The proof will be in the pudding as to the gearbox debate, but one thing is for certain: the involvement of Kawasaki Motors UK is not only a huge boon to the sport of electric motorcycle racing, but to the Isle of Man TT as well. With two traditional ICE OEMs now vying for position on the Mountain Course, along with up-starts MotoCzysz and Lightning Motorcycles, this year’s TT Zero should prove to be an interesting event, with a number of teams poised to takedown the 100 mph barrier, and then some.

The 2012 Isle of Man TT practice sessions start this weekend, and of course Asphalt & Rubber will be on the Isle to bring you the latest news from the TT fortnight. Stay tuned.

Source: Zytek

Comment:

  1. Riccardo says:

    That’s it? One pic?

    They sure are secretive. I’d like to see how they matted the engine to the transmission.

  2. Dr. Gellar says:

    It’ll be really interesting to see how this bike does vs. the new-for-2012 MotoCzysz E1pc’s and the Mugen Shinden. I’m hoping this will someday lead to a purpose-built Kawasaki e-racer (as hopefully the Mugen bike will lead to an eventual HRC e-racer).

    On a side note, since Kawasaki’s sportbike moniker is the Ninja, it would only be appropriate if some day in the future they would come out with a high performance electric sportbike that lived up even more to that name than it’s current range (with respect to the near/relative silence of an electric motorcycle).

  3. GeddyT says:

    200+ miles per hour from 135 bhp? Um… no.

  4. Richard Gozinya says:

    @GeddyT

    There’s also the issue of having enough energy to finish the race. If someone takes it as hard as they can, they’re likely to run out of juice before the finish line. 11.8kWh might sound like a lot, but it’s less than one gallon of gasoline. Running a 134hp motor hard will eat that juice up in a big hurry.

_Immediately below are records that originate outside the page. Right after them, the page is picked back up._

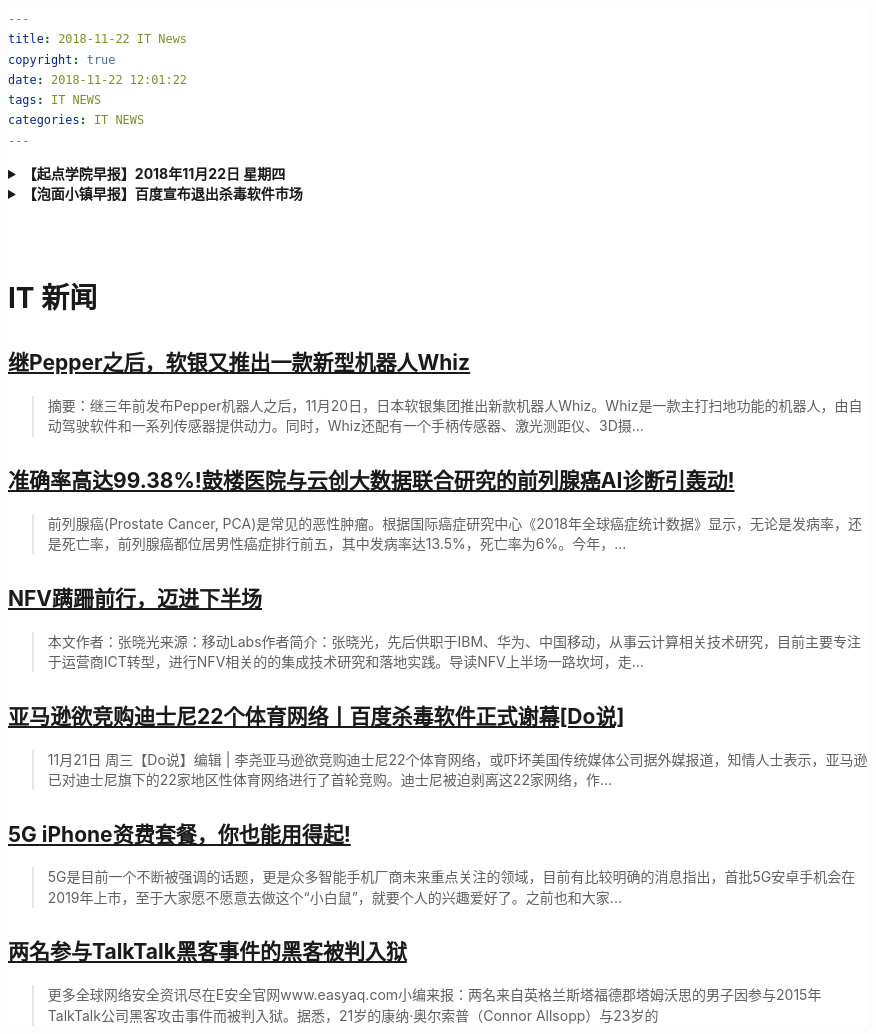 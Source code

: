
 ```yaml
---
title: 2018-11-22 IT News
copyright: true
date: 2018-11-22 12:01:22
tags: IT NEWS
categories: IT NEWS
---
```

<details><summary><b>【起点学院早报】2018年11月22日 星期四</b></summary></details>
<details><summary><b>【泡面小镇早报】百度宣布退出杀毒软件市场</b></summary></details>

<p>&nbsp;</p>

# IT 新闻 
 ## [继Pepper之后，软银又推出一款新型机器人Whiz](http://mp.weixin.qq.com/s?src=11&timestamp=1542857407&ver=1259&signature=n2mzKUwbo9xXrE-TrQzZGqX5yYkS6BCUlyUY6YrVDAm2GTyzD2rJjtAAsX0Yk-YC8PJfL0Wgc7ip*1p-ZAniReQ3BwWwSHQU1O8ejK1CChqROH9FXRhrrkABqr4n1--2&new=1)
 > 摘要：继三年前发布Pepper机器人之后，11月20日，日本软银集团推出新款机器人Whiz。Whiz是一款主打扫地功能的机器人，由自动驾驶软件和一系列传感器提供动力。同时，Whiz还配有一个手柄传感器、激光测距仪、3D摄...
 ## [准确率高达99.38%!鼓楼医院与云创大数据联合研究的前列腺癌AI诊断引轰动!](http://mp.weixin.qq.com/s?src=11&timestamp=1542857407&ver=1259&signature=G8rVsJ3q6KDuW1ijcvtN5g-1gmux5wospxgq9zip*yyeag3IVwNslCpgemsib9HZeCiJDU84ZDuTlVopEeGXydp5-5gl*gU2SwA-RoiZtZO7OG5hpAV1PS4WE3ZSGiA1&new=1)
 > 前列腺癌(Prostate Cancer, PCA)是常见的恶性肿瘤。根据国际癌症研究中心《2018年全球癌症统计数据》显示，无论是发病率，还是死亡率，前列腺癌都位居男性癌症排行前五，其中发病率达13.5%，死亡率为6%。今年，...
 ## [NFV蹒跚前行，迈进下半场](http://mp.weixin.qq.com/s?src=11&timestamp=1542857407&ver=1259&signature=8xDdYVOaAi7JaZiMXlUiHu1tF3kon2xmkOYR0lA8IorFDAVQnmW-Q7f8jlQ36klZBSfSOsPm7Naeonruv9NjuU0i2dEFxiEgnSco3NCgtY7FgRkLIENOLuOT*QxotOMa&new=1)
 > 本文作者：张晓光来源：移动Labs作者简介：张晓光，先后供职于IBM、华为、中国移动，从事云计算相关技术研究，目前主要专注于运营商ICT转型，进行NFV相关的的集成技术研究和落地实践。导读NFV上半场一路坎坷，走...
 ## [亚马逊欲竞购迪士尼22个体育网络丨百度杀毒软件正式谢幕\[Do说\]](http://mp.weixin.qq.com/s?src=11&timestamp=1542857407&ver=1259&signature=*puAhfNvh7XtZlmh9rUdPjbT5xU2p8jFsfFy3R6DjPSTNMF69ZeFp2mFSaNWls2INhtIWNpZmH5M*jx21c7lFDuHRT1RVINtYQ2Yw*RaRqY3yMDlpfzseCwGwZx09U2r&new=1)
 > 11月21日 周三【Do说】编辑 | 李尧亚马逊欲竞购迪士尼22个体育网络，或吓坏美国传统媒体公司据外媒报道，知情人士表示，亚马逊已对迪士尼旗下的22家地区性体育网络进行了首轮竞购。迪士尼被迫剥离这22家网络，作...
 ## [5G iPhone资费套餐，你也能用得起!](http://mp.weixin.qq.com/s?src=11&timestamp=1542857407&ver=1259&signature=4O67Zu7iYAQR38Sz92Y8dKfQ8sTjcRzyxNGejkaTjg0J*HMzwwLZCfzPCOCw2XShsD4KAr8m-DbIzVWVz0V*ZwLJsquici9nG-s60QSYm8f7E1NIy6aRSHm2QYyFjtZe&new=1)
 > 5G是目前一个不断被强调的话题，更是众多智能手机厂商未来重点关注的领域，目前有比较明确的消息指出，首批5G安卓手机会在2019年上市，至于大家愿不愿意去做这个“小白鼠”，就要个人的兴趣爱好了。之前也和大家...
 ## [两名参与TalkTalk黑客事件的黑客被判入狱](http://mp.weixin.qq.com/s?src=11&timestamp=1542857407&ver=1259&signature=1jraOJ3DnJSwikS9rXfI86IP3JX1VHk0HhSceLkvyvTQpJR8oaOqx8RZFHJpLbiNIlf4J8c7-uJl*xuMqpJnuhIe9-Bygb5hxTHPxarpaobctwlGRN0HXxcel2*eYQ1e&new=1)
 > 更多全球网络安全资讯尽在E安全官网www.easyaq.com小编来报：两名来自英格兰斯塔福德郡塔姆沃思的男子因参与2015年TalkTalk公司黑客攻击事件而被判入狱。据悉，21岁的康纳·奥尔索普（Connor Allsopp）与23岁的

    On the subject of transmissions, I think it really depends on the transmission. I remember reading about one in development that would boost performance by 20% or something, which they could put into efficiency, or speed, or somewhere in between. It was just a three speed, but that seems to make more sense, given an electric motor’s torque curve.

  5. Keith says:

    heh, I think that some don’t understand racing electric. You gear to time/distance…trading off speed for time/distance. BUT when you consider that electric motors make their best torque at 0rpm…a gear box is a SMART thing to do for those slow corners and points when you have to reaccelerate after decelerating.